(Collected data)
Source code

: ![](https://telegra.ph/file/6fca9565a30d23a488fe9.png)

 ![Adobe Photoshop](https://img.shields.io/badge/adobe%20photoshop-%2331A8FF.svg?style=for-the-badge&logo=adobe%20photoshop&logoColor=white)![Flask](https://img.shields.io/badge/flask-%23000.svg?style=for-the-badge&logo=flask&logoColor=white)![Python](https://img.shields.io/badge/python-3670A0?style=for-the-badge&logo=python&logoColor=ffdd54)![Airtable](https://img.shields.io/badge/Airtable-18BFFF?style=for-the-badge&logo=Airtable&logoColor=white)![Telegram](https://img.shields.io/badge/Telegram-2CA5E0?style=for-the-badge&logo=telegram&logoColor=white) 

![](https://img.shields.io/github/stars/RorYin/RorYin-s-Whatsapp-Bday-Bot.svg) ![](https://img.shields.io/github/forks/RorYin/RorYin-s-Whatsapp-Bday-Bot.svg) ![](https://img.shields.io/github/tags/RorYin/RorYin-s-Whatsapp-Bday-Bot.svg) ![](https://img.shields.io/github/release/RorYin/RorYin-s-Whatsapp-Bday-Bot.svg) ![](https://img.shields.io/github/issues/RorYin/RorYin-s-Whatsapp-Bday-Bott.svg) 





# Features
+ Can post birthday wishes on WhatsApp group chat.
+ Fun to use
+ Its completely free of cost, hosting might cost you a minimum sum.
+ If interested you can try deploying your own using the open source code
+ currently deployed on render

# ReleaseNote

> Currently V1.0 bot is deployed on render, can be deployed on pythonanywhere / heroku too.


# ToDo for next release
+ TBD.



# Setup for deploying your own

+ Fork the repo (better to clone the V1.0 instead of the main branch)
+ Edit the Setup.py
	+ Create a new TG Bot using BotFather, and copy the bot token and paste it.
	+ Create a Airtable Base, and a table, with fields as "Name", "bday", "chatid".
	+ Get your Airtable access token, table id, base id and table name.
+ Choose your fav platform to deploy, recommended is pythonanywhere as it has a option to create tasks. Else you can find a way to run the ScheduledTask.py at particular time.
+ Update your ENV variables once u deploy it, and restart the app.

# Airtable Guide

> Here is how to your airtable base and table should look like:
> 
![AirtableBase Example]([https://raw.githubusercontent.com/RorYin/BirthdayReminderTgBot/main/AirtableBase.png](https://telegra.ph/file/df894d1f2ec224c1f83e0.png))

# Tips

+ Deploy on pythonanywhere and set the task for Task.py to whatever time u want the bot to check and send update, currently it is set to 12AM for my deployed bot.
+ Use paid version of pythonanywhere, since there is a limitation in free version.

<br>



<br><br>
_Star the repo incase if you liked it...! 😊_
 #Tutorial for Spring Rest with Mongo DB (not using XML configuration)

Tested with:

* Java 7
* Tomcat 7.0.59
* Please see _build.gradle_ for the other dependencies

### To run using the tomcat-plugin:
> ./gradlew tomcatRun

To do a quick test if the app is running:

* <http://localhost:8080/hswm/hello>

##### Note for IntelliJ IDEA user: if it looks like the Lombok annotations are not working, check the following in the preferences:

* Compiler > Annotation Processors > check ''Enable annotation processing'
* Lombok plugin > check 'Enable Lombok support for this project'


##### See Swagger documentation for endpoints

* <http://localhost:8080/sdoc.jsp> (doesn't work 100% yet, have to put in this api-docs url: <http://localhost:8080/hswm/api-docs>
* * *
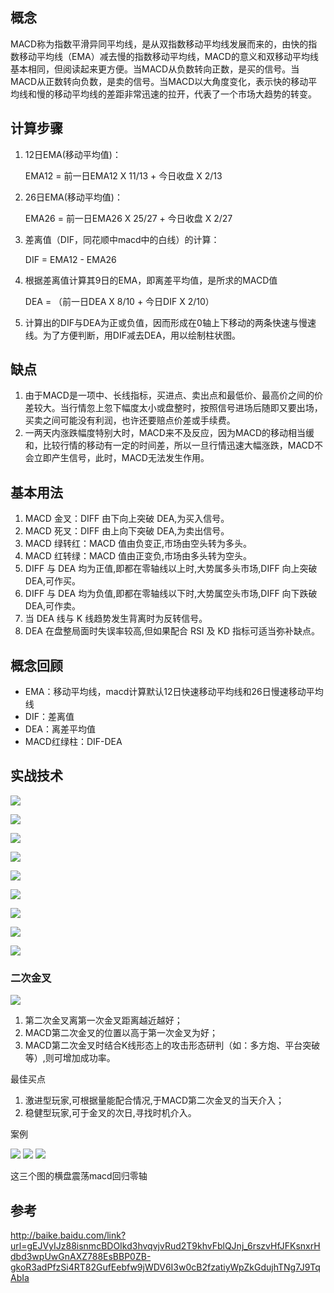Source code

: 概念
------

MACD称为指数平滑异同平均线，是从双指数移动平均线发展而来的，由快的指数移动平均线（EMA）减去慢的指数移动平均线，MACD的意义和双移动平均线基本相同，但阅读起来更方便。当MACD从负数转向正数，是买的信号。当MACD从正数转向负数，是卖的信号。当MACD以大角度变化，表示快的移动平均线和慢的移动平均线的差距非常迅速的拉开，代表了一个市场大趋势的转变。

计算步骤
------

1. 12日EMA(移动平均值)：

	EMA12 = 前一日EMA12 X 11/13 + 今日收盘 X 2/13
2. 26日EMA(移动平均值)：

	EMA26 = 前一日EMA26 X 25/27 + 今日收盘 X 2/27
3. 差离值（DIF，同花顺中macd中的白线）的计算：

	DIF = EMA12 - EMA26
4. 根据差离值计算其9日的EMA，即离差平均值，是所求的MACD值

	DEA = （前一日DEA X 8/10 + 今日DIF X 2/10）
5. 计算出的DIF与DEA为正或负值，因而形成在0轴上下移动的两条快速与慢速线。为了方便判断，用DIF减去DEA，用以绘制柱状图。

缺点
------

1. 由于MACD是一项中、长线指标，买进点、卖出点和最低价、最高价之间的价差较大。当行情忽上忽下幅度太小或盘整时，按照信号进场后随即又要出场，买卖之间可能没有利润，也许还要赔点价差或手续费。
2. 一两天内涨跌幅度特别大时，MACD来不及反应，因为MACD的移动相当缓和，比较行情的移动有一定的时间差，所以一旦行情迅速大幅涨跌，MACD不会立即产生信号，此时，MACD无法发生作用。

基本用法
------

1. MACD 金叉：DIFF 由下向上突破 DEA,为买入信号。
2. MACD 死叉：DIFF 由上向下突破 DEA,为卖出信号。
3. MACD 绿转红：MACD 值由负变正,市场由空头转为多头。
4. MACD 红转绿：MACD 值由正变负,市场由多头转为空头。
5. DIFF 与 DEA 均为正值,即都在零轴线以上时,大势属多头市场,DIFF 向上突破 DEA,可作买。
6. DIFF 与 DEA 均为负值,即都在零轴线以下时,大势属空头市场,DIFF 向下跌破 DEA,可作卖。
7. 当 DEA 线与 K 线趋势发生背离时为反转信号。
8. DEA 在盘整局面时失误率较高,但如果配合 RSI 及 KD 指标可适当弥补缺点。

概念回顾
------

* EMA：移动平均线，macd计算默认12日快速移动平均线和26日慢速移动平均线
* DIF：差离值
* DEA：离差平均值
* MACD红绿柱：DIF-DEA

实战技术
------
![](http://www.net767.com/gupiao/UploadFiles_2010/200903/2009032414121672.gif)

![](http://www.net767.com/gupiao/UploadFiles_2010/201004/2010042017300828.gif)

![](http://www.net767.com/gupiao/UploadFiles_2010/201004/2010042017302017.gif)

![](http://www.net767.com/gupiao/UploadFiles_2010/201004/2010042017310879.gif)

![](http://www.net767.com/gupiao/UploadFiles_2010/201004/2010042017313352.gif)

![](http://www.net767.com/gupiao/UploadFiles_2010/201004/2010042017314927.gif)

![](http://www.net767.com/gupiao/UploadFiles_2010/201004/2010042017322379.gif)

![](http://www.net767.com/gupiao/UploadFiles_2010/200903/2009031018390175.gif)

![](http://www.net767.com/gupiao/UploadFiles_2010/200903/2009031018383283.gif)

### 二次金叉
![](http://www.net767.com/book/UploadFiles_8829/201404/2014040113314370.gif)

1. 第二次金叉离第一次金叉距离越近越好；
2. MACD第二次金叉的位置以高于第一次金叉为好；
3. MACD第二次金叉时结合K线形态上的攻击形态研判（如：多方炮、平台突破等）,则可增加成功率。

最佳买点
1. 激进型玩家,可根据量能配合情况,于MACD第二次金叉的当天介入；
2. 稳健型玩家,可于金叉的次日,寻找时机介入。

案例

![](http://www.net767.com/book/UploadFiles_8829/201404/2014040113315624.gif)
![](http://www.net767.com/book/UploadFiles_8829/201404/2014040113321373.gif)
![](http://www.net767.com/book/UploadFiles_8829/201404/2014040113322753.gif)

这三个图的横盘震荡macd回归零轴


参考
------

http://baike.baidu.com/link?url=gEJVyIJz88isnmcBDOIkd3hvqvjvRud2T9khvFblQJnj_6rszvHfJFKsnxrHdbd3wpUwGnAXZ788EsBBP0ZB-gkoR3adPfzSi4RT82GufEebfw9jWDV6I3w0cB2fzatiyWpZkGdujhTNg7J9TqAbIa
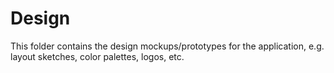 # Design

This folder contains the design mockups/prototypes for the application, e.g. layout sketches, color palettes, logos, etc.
==
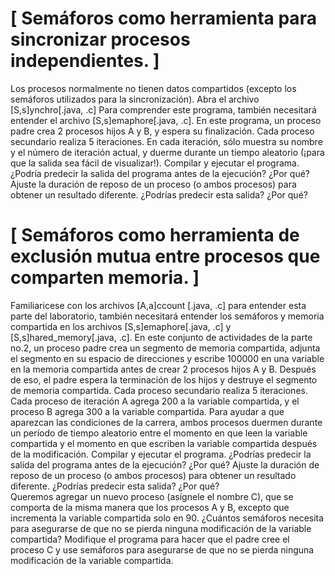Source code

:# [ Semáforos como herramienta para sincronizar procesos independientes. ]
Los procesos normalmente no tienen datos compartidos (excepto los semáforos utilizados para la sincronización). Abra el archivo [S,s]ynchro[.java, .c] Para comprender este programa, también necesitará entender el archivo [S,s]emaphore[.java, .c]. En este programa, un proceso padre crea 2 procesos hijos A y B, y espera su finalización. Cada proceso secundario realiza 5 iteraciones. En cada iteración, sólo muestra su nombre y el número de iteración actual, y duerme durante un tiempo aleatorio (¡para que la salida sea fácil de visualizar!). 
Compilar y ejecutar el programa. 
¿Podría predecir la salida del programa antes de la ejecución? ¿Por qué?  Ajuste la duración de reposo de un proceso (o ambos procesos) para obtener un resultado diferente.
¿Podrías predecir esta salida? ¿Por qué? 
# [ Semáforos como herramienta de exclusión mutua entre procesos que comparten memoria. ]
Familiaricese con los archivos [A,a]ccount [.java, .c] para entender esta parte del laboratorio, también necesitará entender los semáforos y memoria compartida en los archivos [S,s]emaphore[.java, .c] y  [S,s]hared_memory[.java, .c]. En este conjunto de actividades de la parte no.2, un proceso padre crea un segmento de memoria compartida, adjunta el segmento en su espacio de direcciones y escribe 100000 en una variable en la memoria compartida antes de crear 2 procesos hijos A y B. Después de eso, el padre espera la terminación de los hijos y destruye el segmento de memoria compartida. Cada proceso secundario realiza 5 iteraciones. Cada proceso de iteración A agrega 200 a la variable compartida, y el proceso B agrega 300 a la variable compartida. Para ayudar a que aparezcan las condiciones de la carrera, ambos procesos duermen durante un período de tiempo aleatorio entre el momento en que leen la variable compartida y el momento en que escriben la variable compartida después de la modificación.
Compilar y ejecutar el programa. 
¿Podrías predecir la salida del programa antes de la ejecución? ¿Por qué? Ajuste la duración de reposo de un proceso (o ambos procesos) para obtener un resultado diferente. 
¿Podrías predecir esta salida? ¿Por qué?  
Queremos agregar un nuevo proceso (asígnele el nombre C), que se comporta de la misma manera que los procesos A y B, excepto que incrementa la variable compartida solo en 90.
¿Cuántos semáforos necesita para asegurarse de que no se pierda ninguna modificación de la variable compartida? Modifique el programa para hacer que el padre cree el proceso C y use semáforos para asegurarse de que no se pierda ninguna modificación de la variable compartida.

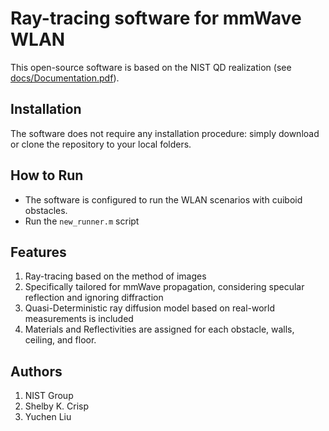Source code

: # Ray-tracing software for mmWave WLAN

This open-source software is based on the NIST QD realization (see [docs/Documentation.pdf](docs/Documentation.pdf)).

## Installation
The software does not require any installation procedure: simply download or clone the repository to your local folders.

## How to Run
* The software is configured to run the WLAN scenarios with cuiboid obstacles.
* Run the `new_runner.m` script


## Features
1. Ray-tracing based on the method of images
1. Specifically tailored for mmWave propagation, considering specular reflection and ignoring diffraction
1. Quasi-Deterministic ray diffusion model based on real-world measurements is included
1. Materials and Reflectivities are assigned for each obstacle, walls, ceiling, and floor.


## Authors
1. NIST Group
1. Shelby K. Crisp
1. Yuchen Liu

Your assignment: Your task is to restate, word for word, only those lines above that fall between the line holding "the main branch)" and the line holding "and table name.", inclusive.

Exercise output:
+ Fork the repo (better to clone the V1.0 instead of the main branch)
+ Edit the Setup.py
	+ Create a new TG Bot using BotFather, and copy the bot token and paste it.
	+ Create a Airtable Base, and a table, with fields as "Name", "bday", "chatid".
	+ Get your Airtable access token, table id, base id and table name.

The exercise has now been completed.